Créée en 2024, La Méthode Aristote est une plateforme de soutien scolaire conçue par des enseignants et boostée à l’intelligence artificielle. Soutenue par le groupe Cartesia Education à l’occasion d’une récente levée de fonds, le pari de l’EdTech est de renouveler le soutien scolaire en combinant l’accompagnement humain et la technologie, selon Aimery de Vaujuas, co-fondateur.

Pourquoi avez-vous créé La Méthode Aristote ?

La Méthode Aristote a été lancée à Paris en 2024 dans le prolongement de l’expérience du groupe Cartesia Education, fondé en 2010 et spécialisé dans la préparation aux concours et aux études supérieures. Au fil des années, ce groupe s’est progressivement transformé en acteur de l’enseignement à distance, notamment pour les adultes en reconversion professionnelle dans des domaines variés comme la comptabilité, la santé ou les langues. Le groupe a toujours revendiqué deux valeurs centrales : l’excellence pédagogique et l’innovation. L’arrivée des modèles d’intelligence artificielle générative a ainsi constitué un déclic. Puisque ces technologies peuvent transformer les expériences d’apprentissage, nous avons imaginé une solution permettant de mettre l’IA au service des enseignants afin de démultiplier leur capacité à accompagner les élèves.

Que propose votre solution ?

La Méthode Aristote s’adresse aux élèves de la quatrième à la terminale et repose sur un accompagnement pédagogique structuré. Chaque élève est suivi par un tuteur qui construit avec lui un plan de travail personnalisé à partir d’un diagnostic initial réalisé avec l’élève et ses parents. Contrairement à certaines plateformes de mise en relation entre professeurs et élèves, la solution se fonde sur une méthode pédagogique claire : les tuteurs sont recrutés, formés et utilisent les mêmes outils conçus par l’équipe. Par ailleurs, le travail se concentre davantage sur la préparation aux contrôles et aux évaluations que sur l’aide aux devoirs quotidiens. Concrètement, l’élève suit des séances hebdomadaires en visioconférence avec son tuteur et plusieurs sessions de travail sur la plateforme. Notre outil IA, que nous avons co-construit avec des professeurs de l’éducation nationale, propose alors des activités pédagogiques adaptées au programme scolaire et au profil de l’élève. Le tuteur, de son côté, intervient pour guider, motiver et affiner le travail réalisé.

Quels sont vos projets suite à la levée de fonds de 2 millions d’euros réalisée en février 2026 ?

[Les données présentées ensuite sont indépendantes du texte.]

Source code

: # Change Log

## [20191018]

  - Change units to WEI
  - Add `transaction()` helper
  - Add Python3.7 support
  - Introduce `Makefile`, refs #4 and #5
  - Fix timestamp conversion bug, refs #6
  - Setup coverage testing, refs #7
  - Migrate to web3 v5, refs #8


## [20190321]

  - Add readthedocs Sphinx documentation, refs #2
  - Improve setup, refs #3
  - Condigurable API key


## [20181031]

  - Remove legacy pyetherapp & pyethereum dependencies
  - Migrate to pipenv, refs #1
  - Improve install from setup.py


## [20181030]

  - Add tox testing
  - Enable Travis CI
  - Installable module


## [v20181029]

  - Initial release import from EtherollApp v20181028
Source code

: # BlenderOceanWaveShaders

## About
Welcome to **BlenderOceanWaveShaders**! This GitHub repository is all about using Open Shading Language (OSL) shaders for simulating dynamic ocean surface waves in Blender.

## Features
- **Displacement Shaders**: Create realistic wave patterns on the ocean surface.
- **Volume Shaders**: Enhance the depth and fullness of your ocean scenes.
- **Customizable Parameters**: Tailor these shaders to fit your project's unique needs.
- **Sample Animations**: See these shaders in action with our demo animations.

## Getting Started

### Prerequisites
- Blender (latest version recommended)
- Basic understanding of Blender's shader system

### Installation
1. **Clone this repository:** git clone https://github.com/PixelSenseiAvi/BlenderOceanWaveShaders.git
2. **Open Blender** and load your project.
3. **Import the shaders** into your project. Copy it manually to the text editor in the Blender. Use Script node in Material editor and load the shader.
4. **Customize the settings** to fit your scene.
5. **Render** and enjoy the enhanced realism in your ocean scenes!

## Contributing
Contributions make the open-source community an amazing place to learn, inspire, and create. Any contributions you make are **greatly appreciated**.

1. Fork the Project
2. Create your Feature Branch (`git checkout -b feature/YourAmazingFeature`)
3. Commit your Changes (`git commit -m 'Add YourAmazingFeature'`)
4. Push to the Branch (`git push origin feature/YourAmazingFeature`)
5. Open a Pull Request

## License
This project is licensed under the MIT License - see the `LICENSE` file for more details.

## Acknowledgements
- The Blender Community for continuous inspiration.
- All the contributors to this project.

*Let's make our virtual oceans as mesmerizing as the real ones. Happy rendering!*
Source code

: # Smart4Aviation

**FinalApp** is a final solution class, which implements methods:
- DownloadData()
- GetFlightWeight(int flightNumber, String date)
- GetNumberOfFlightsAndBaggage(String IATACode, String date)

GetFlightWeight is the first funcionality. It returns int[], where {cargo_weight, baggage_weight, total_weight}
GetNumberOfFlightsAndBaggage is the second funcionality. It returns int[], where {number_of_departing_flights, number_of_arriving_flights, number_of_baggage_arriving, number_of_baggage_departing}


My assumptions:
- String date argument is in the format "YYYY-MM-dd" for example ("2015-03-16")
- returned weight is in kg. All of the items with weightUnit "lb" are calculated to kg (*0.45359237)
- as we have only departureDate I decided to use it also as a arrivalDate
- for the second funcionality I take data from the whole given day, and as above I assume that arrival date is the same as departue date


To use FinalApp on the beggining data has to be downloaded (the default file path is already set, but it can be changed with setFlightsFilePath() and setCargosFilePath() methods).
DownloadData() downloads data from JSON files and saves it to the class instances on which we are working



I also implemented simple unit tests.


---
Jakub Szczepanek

Après une première phase de développement technologique et pédagogique, nous souhaitons désormais accélérer la croissance de la solution. Notre récente levée de fonds de deux millions d’euros devrait notamment permettre de faire connaître la plateforme auprès d’un plus grand nombre de familles et d’élèves. Parmi les autres axes de développement figure la création d’offres dédiées aux élèves ayant des besoins éducatifs particuliers, comme les jeunes souffrant de troubles DYS ou de troubles de l’attention. Plus largement, nous souhaitons poursuivre nos travaux autour de l’usage de l’IA dans le soutien scolaire ; avec l’objectif d’améliorer la durabilité des progrès réalisés par les élèves.